It is easy to understand why ABC wanted Goldberg. In partnership with Spelling, he launched some of television’s hottest and most profitable series. Besides “Charlie’s Angels,” the bellwether of jigglevision, there were “Starsky and Hutch,” “Fantasy Island,” “Hart to Hart” and “T. J. Hooker.” And nearly three dozen TV movies, including “The Boy in the Plastic Bubble,” which gave John Travolta his dramatic start.

When you hear Goldberg talk about the projects that have mattered to him, it is also easy to understand why Fox would have more appeal than ABC. With the film and television divisions reporting to him, he will have far greater creative range and the opportunity to keep his hands--or, at least, his eyes--on a multitude of productions at one time.

The question is, what kind of productions will they be?

Goldberg’s credits are weighted heavily toward commercial, slickly produced but exploitative material. “WarGames,” his most successful movie, took a darkly nagging premise--a teen-age computer whiz taps into the Pentagon’s electronics and sets a thermonuclear war in motion--and became sort of a living Pac-Man chase film.

Commercial and intellectual instincts undoubtedly clash in all film and TV producers, but inside Goldberg, a graduate of Wharton School of Finance and Commerce, commerce has more often prevailed.

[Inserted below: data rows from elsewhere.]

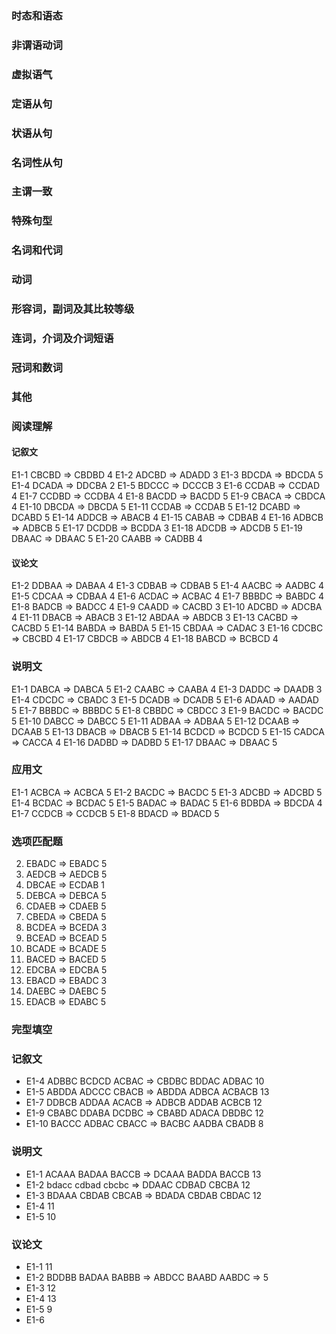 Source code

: ### 时态和语态

### 非谓语动词

### 虚拟语气

### 定语从句

### 状语从句

### 名词性从句

### 主谓一致

### 特殊句型

### 名词和代词

### 动词

### 形容词，副词及其比较等级

### 连词，介词及介词短语

### 冠词和数词

### 其他

### 阅读理解

#### 记叙文

E1-1 CBCBD => CBDBD 4
E1-2 ADCBD => ADADD 3
E1-3 BDCDA => BDCDA 5
E1-4 DCADA => DDCBA 2
E1-5 BDCCC => DCCCB 3
E1-6 CCDAB => CCDAD 4
E1-7 CCDBD => CCDBA 4
E1-8 BACDD => BACDD 5
E1-9 CBACA => CBDCA 4
E1-10 DBCDA => DBCDA 5
E1-11 CCDAB => CCDAB 5
E1-12 DCABD => DCABD 5
E1-14 ADDCB => ABACB 4
E1-15 CABAB => CDBAB 4
E1-16 ADBCB => ADBCB 5
E1-17 DCDDB => BCDDA 3
E1-18 ADCDB => ADCDB 5
E1-19 DBAAC => DBAAC 5
E1-20 CAABB => CADBB 4

#### 议论文

E1-2 DDBAA => DABAA 4
E1-3 CDBAB => CDBAB 5
E1-4 AACBC => AADBC 4
E1-5 CDCAA => CDBAA 4
E1-6 ACDAC => ACBAC 4
E1-7 BBBDC => BABDC 4
E1-8 BADCB => BADCC 4
E1-9 CAADD => CACBD 3
E1-10 ADCBD => ADCBA 4
E1-11 DBACB => ABACB 3
E1-12 ABDAA => ABDCB 3
E1-13 CACBD => CACBD 5
E1-14 BABDA => BABDA 5
E1-15 CBDAA => CADAC 3
E1-16 CDCBC => CBCBD 4
E1-17 CBDCB => ABDCB 4
E1-18 BABCD => BCBCD 4

### 说明文

E1-1 DABCA => DABCA 5
E1-2 CAABC => CAABA 4
E1-3 DADDC => DAADB 3
E1-4 CDCDC => CBADC 3
E1-5 DCADB => DCADB 5
E1-6 ADAAD => AADAD 5
E1-7 BBBDC => BBBDC 5
E1-8 CBBDC => CBDCC 3
E1-9 BACDC => BACDC 5
E1-10 DABCC => DABCC 5
E1-11 ADBAA => ADBAA 5
E1-12 DCAAB => DCAAB 5
E1-13 DBACB => DBACB 5
E1-14 BCDCD => BCDCD 5
E1-15 CADCA => CACCA 4
E1-16 DADBD => DADBD 5
E1-17 DBAAC => DBAAC 5

### 应用文

E1-1 ACBCA => ACBCA 5
E1-2 BACDC => BACDC 5
E1-3 ADCBD => ADCBD 5
E1-4 BCDAC => BCDAC 5
E1-5 BADAC => BADAC 5
E1-6 BDBDA => BDCDA 4
E1-7 CCDCB => CCDCB 5
E1-8 BDACD => BDACD 5

### 选项匹配题

2. EBADC => EBADC 5
3. AEDCB => AEDCB 5
4. DBCAE => ECDAB 1
5. DEBCA => DEBCA 5
6. CDAEB => CDAEB 5
7. CBEDA => CBEDA 5
8. BCDEA => BCEDA 3
9. BCEAD => BCEAD 5
10. BCADE => BCADE 5
11. BACED => BACED 5
12. EDCBA => EDCBA 5
13. EBACD => EBADC 3
14. DAEBC => DAEBC 5
15. EDACB => EDABC 5

### 完型填空

### 记叙文

- E1-4 ADBBC BCDCD ACBAC => CBDBC BDDAC ADBAC 10
- E1-5 ABDDA ADCCC CBACB => ABDDA ADBCA ACBACB 13
- E1-7 DDBCB ADDAA ACACB => ADBCB ADDAB ACBCB 12
- E1-9 CBABC DDABA DCDBC => CBABD ADACA DBDBC 12
- E1-10 BACCC ADBAC CBACC => BACBC AADBA CBADB 8

### 说明文

- E1-1 ACAAA BADAA BACCB => DCAAA BADDA BACCB 13
- E1-2 bdacc cdbad cbcbc => DDAAC CDBAD CBCBA 12
- E1-3 BDAAA CBDAB CBCAB => BDADA CBDAB CBDAC 12
- E1-4 11
- E1-5 10

### 议论文

- E1-1 11
- E1-2 BDDBB BADAA BABBB => ABDCC BAABD AABDC => 5
- E1-3 12
- E1-4 13
- E1-5 9
- E1-6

And even when the intellectual won, the results were commercial.

“Something About Amelia,” a TV social drama that dealt intelligently and directly with incest, scored big with the Nielsen ratings and the Emmys.

For Fox, a studio with few film hits in recent years, Goldberg may strike just the right balance. No one expects him to put his imprimatur on all of Fox’s films, which is the sort of pressure being put on Columbia Pictures’ new chairman, David Puttnam, another producer-turned-studio chief.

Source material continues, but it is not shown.